Source data section start

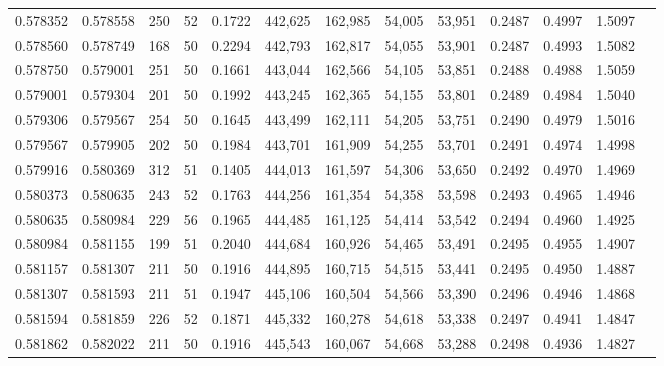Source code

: \begin{tabular}{rrrrrrrrrrrrr}
0.578352 & 0.578558 &   250 &  52 &                                     0.1722 & 442,625 & 162,985 &  54,005 &  53,951 & 0.2487 & 0.4997 & 1.5097 \\
0.578560 & 0.578749 &   168 &  50 &                                     0.2294 & 442,793 & 162,817 &  54,055 &  53,901 & 0.2487 & 0.4993 & 1.5082 \\
0.578750 & 0.579001 &   251 &  50 &                                     0.1661 & 443,044 & 162,566 &  54,105 &  53,851 & 0.2488 & 0.4988 & 1.5059 \\
0.579001 & 0.579304 &   201 &  50 &                                     0.1992 & 443,245 & 162,365 &  54,155 &  53,801 & 0.2489 & 0.4984 & 1.5040 \\
0.579306 & 0.579567 &   254 &  50 &                                     0.1645 & 443,499 & 162,111 &  54,205 &  53,751 & 0.2490 & 0.4979 & 1.5016 \\
0.579567 & 0.579905 &   202 &  50 &                                     0.1984 & 443,701 & 161,909 &  54,255 &  53,701 & 0.2491 & 0.4974 & 1.4998 \\
0.579916 & 0.580369 &   312 &  51 &                                     0.1405 & 444,013 & 161,597 &  54,306 &  53,650 & 0.2492 & 0.4970 & 1.4969 \\
0.580373 & 0.580635 &   243 &  52 &                                     0.1763 & 444,256 & 161,354 &  54,358 &  53,598 & 0.2493 & 0.4965 & 1.4946 \\
0.580635 & 0.580984 &   229 &  56 &                                     0.1965 & 444,485 & 161,125 &  54,414 &  53,542 & 0.2494 & 0.4960 & 1.4925 \\
0.580984 & 0.581155 &   199 &  51 &                                     0.2040 & 444,684 & 160,926 &  54,465 &  53,491 & 0.2495 & 0.4955 & 1.4907 \\
0.581157 & 0.581307 &   211 &  50 &                                     0.1916 & 444,895 & 160,715 &  54,515 &  53,441 & 0.2495 & 0.4950 & 1.4887 \\
0.581307 & 0.581593 &   211 &  51 &                                     0.1947 & 445,106 & 160,504 &  54,566 &  53,390 & 0.2496 & 0.4946 & 1.4868 \\
0.581594 & 0.581859 &   226 &  52 &                                     0.1871 & 445,332 & 160,278 &  54,618 &  53,338 & 0.2497 & 0.4941 & 1.4847 \\
0.581862 & 0.582022 &   211 &  50 &                                     0.1916 & 445,543 & 160,067 &  54,668 &  53,288 & 0.2498 & 0.4936 & 1.4827 \\

\end{tabular}
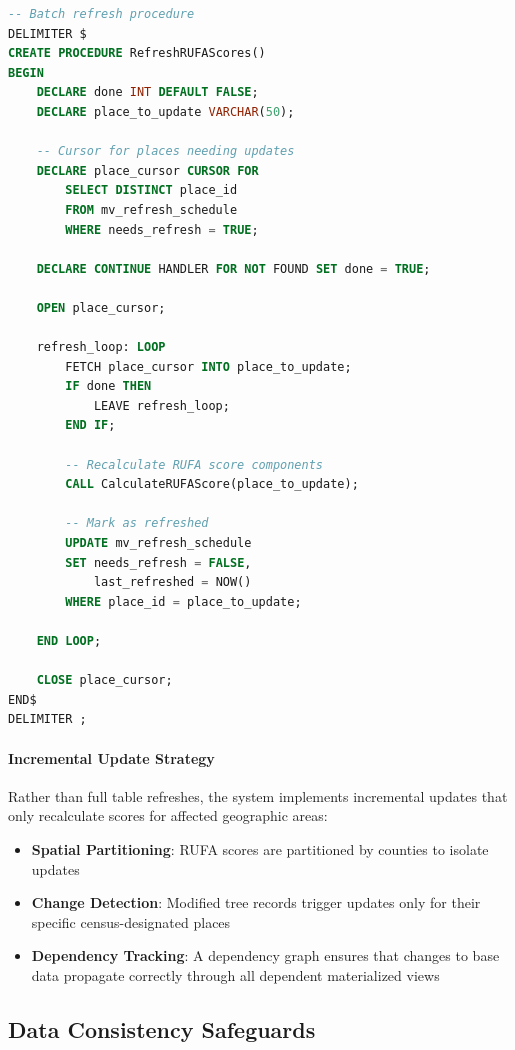 \begin{lstlisting}[language=SQL, caption=Batch refresh procedure for RUFA scores]
-- Batch refresh procedure
DELIMITER $
CREATE PROCEDURE RefreshRUFAScores()
BEGIN
    DECLARE done INT DEFAULT FALSE;
    DECLARE place_to_update VARCHAR(50);
    
    -- Cursor for places needing updates
    DECLARE place_cursor CURSOR FOR 
        SELECT DISTINCT place_id 
        FROM mv_refresh_schedule 
        WHERE needs_refresh = TRUE;
    
    DECLARE CONTINUE HANDLER FOR NOT FOUND SET done = TRUE;
    
    OPEN place_cursor;
    
    refresh_loop: LOOP
        FETCH place_cursor INTO place_to_update;
        IF done THEN
            LEAVE refresh_loop;
        END IF;
        
        -- Recalculate RUFA score components
        CALL CalculateRUFAScore(place_to_update);
        
        -- Mark as refreshed
        UPDATE mv_refresh_schedule 
        SET needs_refresh = FALSE, 
            last_refreshed = NOW()
        WHERE place_id = place_to_update;
        
    END LOOP;
    
    CLOSE place_cursor;
END$
DELIMITER ;
\end{lstlisting}

\paragraph{Incremental Update Strategy}

Rather than full table refreshes, the system implements incremental updates that only recalculate scores for affected geographic areas:

\begin{itemize}
    \item \textbf{Spatial Partitioning}: RUFA scores are partitioned by counties to isolate updates
    \item \textbf{Change Detection}: Modified tree records trigger updates only for their specific census-designated places
    \item \textbf{Dependency Tracking}: A dependency graph ensures that changes to base data propagate correctly through all dependent materialized views
\end{itemize}

\subsection{Data Consistency Safeguards}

Source data section end

_Requirement_
Could you return exactly the lines above from the line with "CREATE PROCEDURE RefreshRUFAScores()" to the line with "-- Recalculate RUFA score components", both included, and nothing else?

_Answer section_
CREATE PROCEDURE RefreshRUFAScores()
BEGIN
    DECLARE done INT DEFAULT FALSE;
    DECLARE place_to_update VARCHAR(50);
    
    -- Cursor for places needing updates
    DECLARE place_cursor CURSOR FOR 
        SELECT DISTINCT place_id 
        FROM mv_refresh_schedule 
        WHERE needs_refresh = TRUE;
    
    DECLARE CONTINUE HANDLER FOR NOT FOUND SET done = TRUE;
    
    OPEN place_cursor;
    
    refresh_loop: LOOP
        FETCH place_cursor INTO place_to_update;
        IF done THEN
            LEAVE refresh_loop;
        END IF;
        
        -- Recalculate RUFA score components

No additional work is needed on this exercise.